- Opening Delimiter -

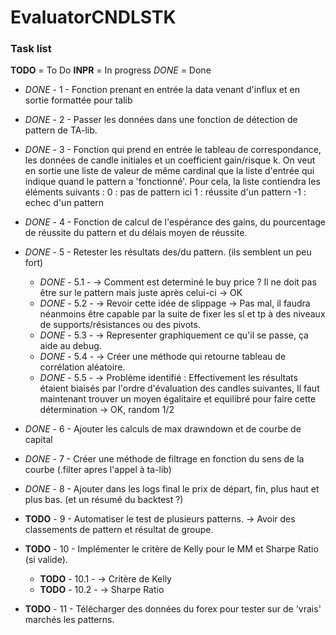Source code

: # EvaluatorCNDLSTK

### Task list
__TODO__ = To Do
__INPR__ = In progress
_DONE_ = Done

* _DONE_ - 1 - Fonction prenant en entrée la data venant d'influx et en sortie formattée pour talib
* _DONE_ - 2 - Passer les données dans une fonction de détection de pattern de TA-lib.
* _DONE_ - 3 - Fonction qui prend en entrée le tableau de correspondance, les données de candle initiales et un coefficient gain/risque k.
On veut en sortie une liste de valeur de même cardinal que la liste d'entrée qui indique quand le pattern a 'fonctionné'.
Pour cela, la liste contiendra les éléments suivants :
   0 : pas de pattern ici
   1 : réussite d'un pattern
  -1 : echec d'un pattern
* _DONE_ - 4 - Fonction de calcul de l'espérance des gains, du pourcentage de réussite du pattern et du délais moyen de réussite.
* _DONE_ - 5 - Retester les résultats des/du pattern. (ils semblent un peu fort)
    + _DONE_ - 5.1 -  -> Comment est determiné le buy price ? Il ne doit pas être sur le pattern mais juste après celui-ci -> OK
    + _DONE_ - 5.2 -  -> Revoir cette idée de slippage -> Pas mal, il faudra néanmoins être capable par la suite de fixer les sl et tp à des niveaux de supports/résistances ou des pivots.
    + _DONE_ - 5.3 -  -> Representer graphiquement ce qu'il se passe, ça aide au debug.
    + _DONE_ - 5.4 -  -> Créer une méthode qui retourne tableau de corrélation aléatoire.
    + _DONE_ - 5.5 -  -> Problème identifié : Effectivement les résultats étaient biaisés par l'ordre d'évaluation des candles suivantes, Il faut maintenant trouver un moyen égalitaire et equilibré pour faire cette détermination -> OK, random 1/2

* _DONE_ - 6 - Ajouter les calculs de max drawndown et de courbe de capital
* _DONE_ - 7 - Créer une méthode de filtrage en fonction du sens de la courbe (.filter apres l'appel à ta-lib)
* _DONE_ - 8 - Ajouter dans les logs final le prix de départ, fin, plus haut et plus bas. (et un résumé du backtest ?)
* __TODO__ - 9 - Automatiser le test de plusieurs patterns. -> Avoir des classements de pattern et résultat de groupe.
* __TODO__ - 10 - Implémenter le critère de Kelly pour le MM et Sharpe Ratio (si valide).
    + __TODO__ - 10.1 -  -> Critère de Kelly
    + __TODO__ - 10.2 -  -> Sharpe Ratio
* __TODO__ - 11 - Télécharger des données du forex pour tester sur de 'vrais' marchés les patterns.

- Closing Delimiter -

● **Task goal**
Output the data above exactly, beginning at its first line and ending with the line that holds "ou des pivots.". Leave out the pictures and add nothing.

● **Solved problem**
Source code

: # EvaluatorCNDLSTK

### Task list
__TODO__ = To Do
__INPR__ = In progress
_DONE_ = Done

* _DONE_ - 1 - Fonction prenant en entrée la data venant d'influx et en sortie formattée pour talib
* _DONE_ - 2 - Passer les données dans une fonction de détection de pattern de TA-lib.
* _DONE_ - 3 - Fonction qui prend en entrée le tableau de correspondance, les données de candle initiales et un coefficient gain/risque k.
On veut en sortie une liste de valeur de même cardinal que la liste d'entrée qui indique quand le pattern a 'fonctionné'.
Pour cela, la liste contiendra les éléments suivants :
   0 : pas de pattern ici
   1 : réussite d'un pattern
  -1 : echec d'un pattern
* _DONE_ - 4 - Fonction de calcul de l'espérance des gains, du pourcentage de réussite du pattern et du délais moyen de réussite.
* _DONE_ - 5 - Retester les résultats des/du pattern. (ils semblent un peu fort)
    + _DONE_ - 5.1 -  -> Comment est determiné le buy price ? Il ne doit pas être sur le pattern mais juste après celui-ci -> OK
    + _DONE_ - 5.2 -  -> Revoir cette idée de slippage -> Pas mal, il faudra néanmoins être capable par la suite de fixer les sl et tp à des niveaux de supports/résistances ou des pivots.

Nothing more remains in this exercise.